THE PROBLEM:
Each of the following records is to be output exactly.

RECORDS TO USE:
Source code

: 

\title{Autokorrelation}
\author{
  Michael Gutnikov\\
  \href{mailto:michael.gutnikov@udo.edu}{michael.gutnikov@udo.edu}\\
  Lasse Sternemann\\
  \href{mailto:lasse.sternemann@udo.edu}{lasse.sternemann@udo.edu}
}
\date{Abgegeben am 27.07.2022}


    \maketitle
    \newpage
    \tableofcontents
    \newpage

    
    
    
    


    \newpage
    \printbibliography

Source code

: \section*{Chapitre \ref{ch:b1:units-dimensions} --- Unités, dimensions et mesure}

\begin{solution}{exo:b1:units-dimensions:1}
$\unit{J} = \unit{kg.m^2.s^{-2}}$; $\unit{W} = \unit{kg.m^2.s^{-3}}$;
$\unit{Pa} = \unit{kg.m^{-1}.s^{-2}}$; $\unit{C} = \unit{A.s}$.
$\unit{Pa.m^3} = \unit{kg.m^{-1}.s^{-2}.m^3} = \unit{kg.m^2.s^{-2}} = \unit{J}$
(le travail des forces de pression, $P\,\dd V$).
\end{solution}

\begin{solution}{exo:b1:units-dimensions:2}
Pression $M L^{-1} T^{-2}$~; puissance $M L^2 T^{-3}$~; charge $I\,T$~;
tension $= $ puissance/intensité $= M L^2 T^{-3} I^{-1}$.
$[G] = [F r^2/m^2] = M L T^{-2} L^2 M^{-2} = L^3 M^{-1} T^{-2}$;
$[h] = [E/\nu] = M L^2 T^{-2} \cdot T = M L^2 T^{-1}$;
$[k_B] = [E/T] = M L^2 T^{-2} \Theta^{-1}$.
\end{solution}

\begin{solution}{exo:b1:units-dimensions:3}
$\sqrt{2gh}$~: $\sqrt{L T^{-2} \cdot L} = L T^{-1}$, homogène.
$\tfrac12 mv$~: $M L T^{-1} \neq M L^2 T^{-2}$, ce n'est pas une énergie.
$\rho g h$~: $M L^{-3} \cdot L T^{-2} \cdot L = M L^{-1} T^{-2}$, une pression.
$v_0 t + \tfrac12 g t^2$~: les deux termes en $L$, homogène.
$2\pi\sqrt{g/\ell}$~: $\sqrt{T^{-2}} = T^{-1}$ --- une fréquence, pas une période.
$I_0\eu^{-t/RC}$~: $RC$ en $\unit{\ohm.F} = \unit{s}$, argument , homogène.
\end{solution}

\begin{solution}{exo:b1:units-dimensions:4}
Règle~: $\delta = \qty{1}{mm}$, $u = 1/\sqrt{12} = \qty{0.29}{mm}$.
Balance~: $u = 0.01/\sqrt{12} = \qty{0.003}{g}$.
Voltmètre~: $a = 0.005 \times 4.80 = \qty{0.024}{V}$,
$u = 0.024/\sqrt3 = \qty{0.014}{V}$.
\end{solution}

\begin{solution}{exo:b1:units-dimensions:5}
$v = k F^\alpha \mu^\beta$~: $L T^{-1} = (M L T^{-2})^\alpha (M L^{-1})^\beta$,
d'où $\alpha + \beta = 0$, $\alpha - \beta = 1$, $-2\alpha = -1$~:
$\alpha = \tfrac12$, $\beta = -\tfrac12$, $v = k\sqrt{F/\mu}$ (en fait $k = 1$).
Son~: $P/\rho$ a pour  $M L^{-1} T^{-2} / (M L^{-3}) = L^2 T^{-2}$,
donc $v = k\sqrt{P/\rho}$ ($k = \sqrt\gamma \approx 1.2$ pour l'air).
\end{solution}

RESULT BELOW:
Source code

: 

\title{Autokorrelation}
\author{
  Michael Gutnikov\\
  \href{mailto:michael.gutnikov@udo.edu}{michael.gutnikov@udo.edu}\\
  Lasse Sternemann\\
  \href{mailto:lasse.sternemann@udo.edu}{lasse.sternemann@udo.edu}
}
\date{Abgegeben am 27.07.2022}


    \maketitle
    \newpage
    \tableofcontents
    \newpage

    
    
    
    


    \newpage
    \printbibliography

Source code

: \section*{Chapitre \ref{ch:b1:units-dimensions} --- Unités, dimensions et mesure}

\begin{solution}{exo:b1:units-dimensions:1}
$\unit{J} = \unit{kg.m^2.s^{-2}}$; $\unit{W} = \unit{kg.m^2.s^{-3}}$;
$\unit{Pa} = \unit{kg.m^{-1}.s^{-2}}$; $\unit{C} = \unit{A.s}$.
$\unit{Pa.m^3} = \unit{kg.m^{-1}.s^{-2}.m^3} = \unit{kg.m^2.s^{-2}} = \unit{J}$
(le travail des forces de pression, $P\,\dd V$).
\end{solution}

\begin{solution}{exo:b1:units-dimensions:2}
Pression $M L^{-1} T^{-2}$~; puissance $M L^2 T^{-3}$~; charge $I\,T$~;
tension $= $ puissance/intensité $= M L^2 T^{-3} I^{-1}$.
$[G] = [F r^2/m^2] = M L T^{-2} L^2 M^{-2} = L^3 M^{-1} T^{-2}$;
$[h] = [E/\nu] = M L^2 T^{-2} \cdot T = M L^2 T^{-1}$;
$[k_B] = [E/T] = M L^2 T^{-2} \Theta^{-1}$.
\end{solution}

\begin{solution}{exo:b1:units-dimensions:3}
$\sqrt{2gh}$~: $\sqrt{L T^{-2} \cdot L} = L T^{-1}$, homogène.
$\tfrac12 mv$~: $M L T^{-1} \neq M L^2 T^{-2}$, ce n'est pas une énergie.
$\rho g h$~: $M L^{-3} \cdot L T^{-2} \cdot L = M L^{-1} T^{-2}$, une pression.
$v_0 t + \tfrac12 g t^2$~: les deux termes en $L$, homogène.
$2\pi\sqrt{g/\ell}$~: $\sqrt{T^{-2}} = T^{-1}$ --- une fréquence, pas une période.
$I_0\eu^{-t/RC}$~: $RC$ en $\unit{\ohm.F} = \unit{s}$, argument , homogène.
\end{solution}

\begin{solution}{exo:b1:units-dimensions:4}
Règle~: $\delta = \qty{1}{mm}$, $u = 1/\sqrt{12} = \qty{0.29}{mm}$.
Balance~: $u = 0.01/\sqrt{12} = \qty{0.003}{g}$.
Voltmètre~: $a = 0.005 \times 4.80 = \qty{0.024}{V}$,
$u = 0.024/\sqrt3 = \qty{0.014}{V}$.
\end{solution}

\begin{solution}{exo:b1:units-dimensions:5}
$v = k F^\alpha \mu^\beta$~: $L T^{-1} = (M L T^{-2})^\alpha (M L^{-1})^\beta$,
d'où $\alpha + \beta = 0$, $\alpha - \beta = 1$, $-2\alpha = -1$~:
$\alpha = \tfrac12$, $\beta = -\tfrac12$, $v = k\sqrt{F/\mu}$ (en fait $k = 1$).
Son~: $P/\rho$ a pour  $M L^{-1} T^{-2} / (M L^{-3}) = L^2 T^{-2}$,
donc $v = k\sqrt{P/\rho}$ ($k = \sqrt\gamma \approx 1.2$ pour l'air).
\end{solution}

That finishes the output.